According to Who Was Who in America, Pell was born in St. Louis. Claiborne Pell believed that she was a great-niece of his great-great-grandfather, William Ferris Pell, and she was also related to the Folger family.

She studied at the Design School for Women at Cooper Union under William Rimmer, graduating in 1870 and creating a sculpture of Puck which won praise from the New York Evening Post. An 1872 mention in the Daily Evening Transcript indicates that she was summering in Vermont at Bread Loaf Mountain, and describes her as a "sculptress". She and her sister and brother-in-law, Evelyn and Charles H. Todd, soon traveled to Europe, North Africa, and the Near East, a trip during which she painted constantly and illustrated a manuscript by Charles Todd on biblical subjects. By the 1880s she was living in New York City, exhibiting at the National Academy of Design. 1889 and 1890 found her showing at the Paris Salon, listing her teachers as Jean-Paul Laurens, Jacques Fernand Humbert, and Gaston Casimir Saint-Pierre. By later in the 1890s she was living in New York City, creating work for reproduction by Louis Prang and illustrating books, including Through the Invisible by Paul Tyner. She also exhibited work as a medalist. She continued summering in the Catskills with her family, and gave an address in Fishkill-on-the-Hudson, New York when exhibiting. She served at various times as the vice-president of the Ladies' Art Association and as president of the Liberal Art League, both in New York City.

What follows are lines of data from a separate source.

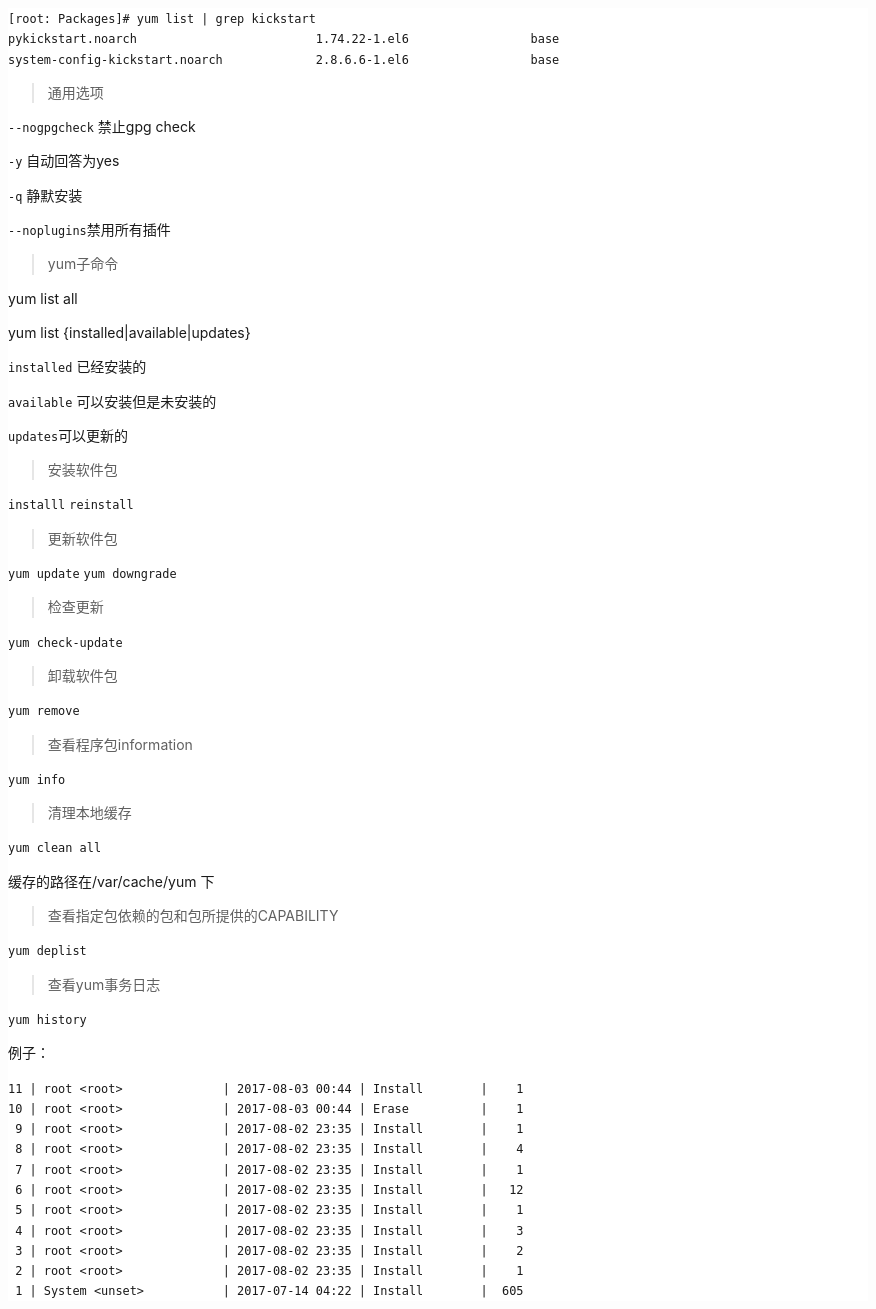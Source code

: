 	[root: Packages]# yum list | grep kickstart
	pykickstart.noarch                         1.74.22-1.el6                 base   
	system-config-kickstart.noarch             2.8.6.6-1.el6                 base   

> 通用选项

`--nogpgcheck`	禁止gpg check

`-y` 自动回答为yes

`-q` 静默安装

`--noplugins`禁用所有插件	

> yum子命令

yum list all

yum list {installed|available|updates}	

`installed` 已经安装的

`available` 可以安装但是未安装的

`updates`可以更新的

> 安装软件包

`installl`
`reinstall`
	
> 更新软件包

`yum update`
`yum downgrade`

> 检查更新

`yum check-update`

> 卸载软件包

`yum remove`

>  查看程序包information

`yum info`

> 清理本地缓存

`yum clean all`

缓存的路径在/var/cache/yum 下

> 查看指定包依赖的包和包所提供的CAPABILITY

`yum deplist`

> 查看yum事务日志

`yum history`

例子：

    11 | root <root>              | 2017-08-03 00:44 | Install        |    1   
    10 | root <root>              | 2017-08-03 00:44 | Erase          |    1   
     9 | root <root>              | 2017-08-02 23:35 | Install        |    1   
     8 | root <root>              | 2017-08-02 23:35 | Install        |    4   
     7 | root <root>              | 2017-08-02 23:35 | Install        |    1   
     6 | root <root>              | 2017-08-02 23:35 | Install        |   12   
     5 | root <root>              | 2017-08-02 23:35 | Install        |    1   
     4 | root <root>              | 2017-08-02 23:35 | Install        |    3   
     3 | root <root>              | 2017-08-02 23:35 | Install        |    2   
     2 | root <root>              | 2017-08-02 23:35 | Install        |    1   
     1 | System <unset>           | 2017-07-14 04:22 | Install        |  605   
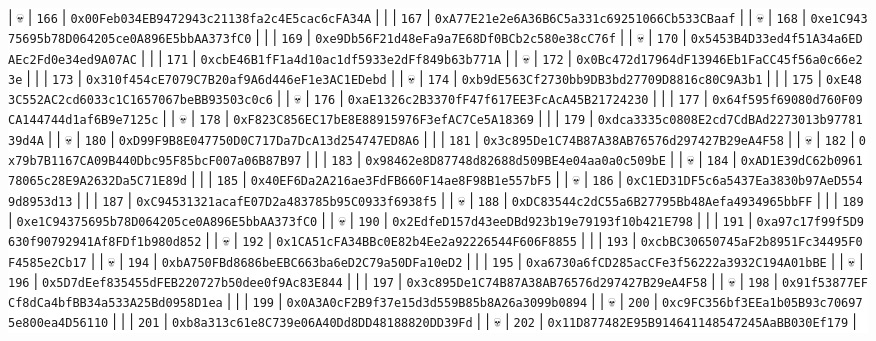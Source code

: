 | 💀 | `166` | `0x00Feb034EB9472943c21138fa2c4E5cac6cFA34A` |
|  | `167` | `0xA77E21e2e6A36B6C5a331c69251066Cb533CBaaf` |
| 💀 | `168` | `0xe1C94375695b78D064205ce0A896E5bbAA373fC0` |
|  | `169` | `0xe9Db56F21d48eFa9a7E68Df0BCb2c580e38cC76f` |
| 💀 | `170` | `0x5453B4D33ed4f51A34a6EDAEc2Fd0e34ed9A07AC` |
|  | `171` | `0xcbE46B1fF1a4d10ac1df5933e2dFf849b63b771A` |
| 💀 | `172` | `0x0Bc472d17964dF13946Eb1FaCC45f56a0c66e23e` |
|  | `173` | `0x310f454cE7079C7B20af9A6d446eF1e3AC1EDebd` |
| 💀 | `174` | `0xb9dE563Cf2730bb9DB3bd27709D8816c80C9A3b1` |
|  | `175` | `0xE483C552AC2cd6033c1C1657067beBB93503c0c6` |
| 💀 | `176` | `0xaE1326c2B3370fF47f617EE3FcAcA45B21724230` |
|  | `177` | `0x64f595f69080d760F09CA144744d1af6B9e7125c` |
| 💀 | `178` | `0xF823C856EC17bE8E88915976F3efAC7Ce5A18369` |
|  | `179` | `0xdca3335c0808E2cd7CdBAd2273013b9778139d4A` |
| 💀 | `180` | `0xD99F9B8E047750D0C717Da7DcA13d254747ED8A6` |
|  | `181` | `0x3c895De1C74B87A38AB76576d297427B29eA4F58` |
| 💀 | `182` | `0x79b7B1167CA09B440Dbc95F85bcF007a06B87B97` |
|  | `183` | `0x98462e8D87748d82688d509BE4e04aa0a0c509bE` |
| 💀 | `184` | `0xAD1E39dC62b096178065c28E9A2632Da5C71E89d` |
|  | `185` | `0x40EF6Da2A216ae3FdFB660F14ae8F98B1e557bF5` |
| 💀 | `186` | `0xC1ED31DF5c6a5437Ea3830b97AeD5549d8953d13` |
|  | `187` | `0xC94531321acafE07D2a483785b95C0933f6938f5` |
| 💀 | `188` | `0xDC83544c2dC55a6B27795Bb48Aefa4934965bbFF` |
|  | `189` | `0xe1C94375695b78D064205ce0A896E5bbAA373fC0` |
| 💀 | `190` | `0x2EdfeD157d43eeDBd923b19e79193f10b421E798` |
|  | `191` | `0xa97c17f99f5D9630f90792941Af8FDf1b980d852` |
| 💀 | `192` | `0x1CA51cFA34BBc0E82b4Ee2a92226544F606F8855` |
|  | `193` | `0xcbBC30650745aF2b8951Fc34495F0F4585e2Cb17` |
| 💀 | `194` | `0xbA750FBd8686beEBC663ba6eD2C79a50DFa10eD2` |
|  | `195` | `0xa6730a6fCD285acCFe3f56222a3932C194A01bBE` |
| 💀 | `196` | `0x5D7dEef835455dFEB220727b50dee0f9Ac83E844` |
|  | `197` | `0x3c895De1C74B87A38AB76576d297427B29eA4F58` |
| 💀 | `198` | `0x91f53877EFCf8dCa4bfBB34a533A25Bd0958D1ea` |
|  | `199` | `0x0A3A0cF2B9f37e15d3d559B85b8A26a3099b0894` |
| 💀 | `200` | `0xc9FC356bf3EEa1b05B93c706975e800ea4D56110` |
|  | `201` | `0xb8a313c61e8C739e06A40Dd8DD48188820DD39Fd` |
| 💀 | `202` | `0x11D877482E95B914641148547245AaBB030Ef179` |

Pell died in Beacon, New York, a year after her sister, and was buried near the latter in an unmarked grave in the Fishkill Rural Cemetery. Fifty-eight paintings were deposited at the Museum of Fort Ticonderoga along with drawings, diaries, and other memorabilia.
Another painting is in the Columbus Museum of Art. As of 1990 none of her sculpture, including an 1872 depiction of Cordelia with Lear and a heroic statue of Andromeda, was known to have survived.

Pell's Salome of 1890, which was shown at the Salon, was included in the inaugural exhibition of the National Museum of Women in the Arts, American Women Artists 1830–1930, in 1987.